▶ **WHAT YOU SHOULD DO**:
Once the pictures are set aside, copy the data below exactly as it stands.

-------- SUPPLIED INFORMATION

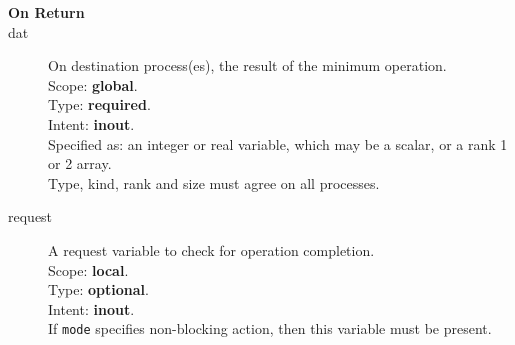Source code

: \begin{description}
\item[\bf On Return]
\item[dat] On destination process(es), the result of the minimum operation.\\
Scope: {\bf global}.\\
Type: {\bf required}.\\
Intent: {\bf inout}.\\
Specified as: an integer  or  real variable, which may be a
scalar, or a rank 1 or 2 array. \\
Type, kind, rank and size must agree on all processes.
\item[request] A request variable to check for operation completion.\\
Scope: {\bf local}.\\
Type: {\bf optional}.\\
Intent: {\bf inout}.\\
If \verb|mode| specifies non-blocking action, then this
variable must be present.
\end{description}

----------------

▶ **THE ANSWER**:
Source code

: \begin{description}
\item[\bf On Return]
\item[dat] On destination process(es), the result of the minimum operation.\\
Scope: {\bf global}.\\
Type: {\bf required}.\\
Intent: {\bf inout}.\\
Specified as: an integer  or  real variable, which may be a
scalar, or a rank 1 or 2 array. \\
Type, kind, rank and size must agree on all processes.
\item[request] A request variable to check for operation completion.\\
Scope: {\bf local}.\\
Type: {\bf optional}.\\
Intent: {\bf inout}.\\
If \verb|mode| specifies non-blocking action, then this
variable must be present.
\end{description}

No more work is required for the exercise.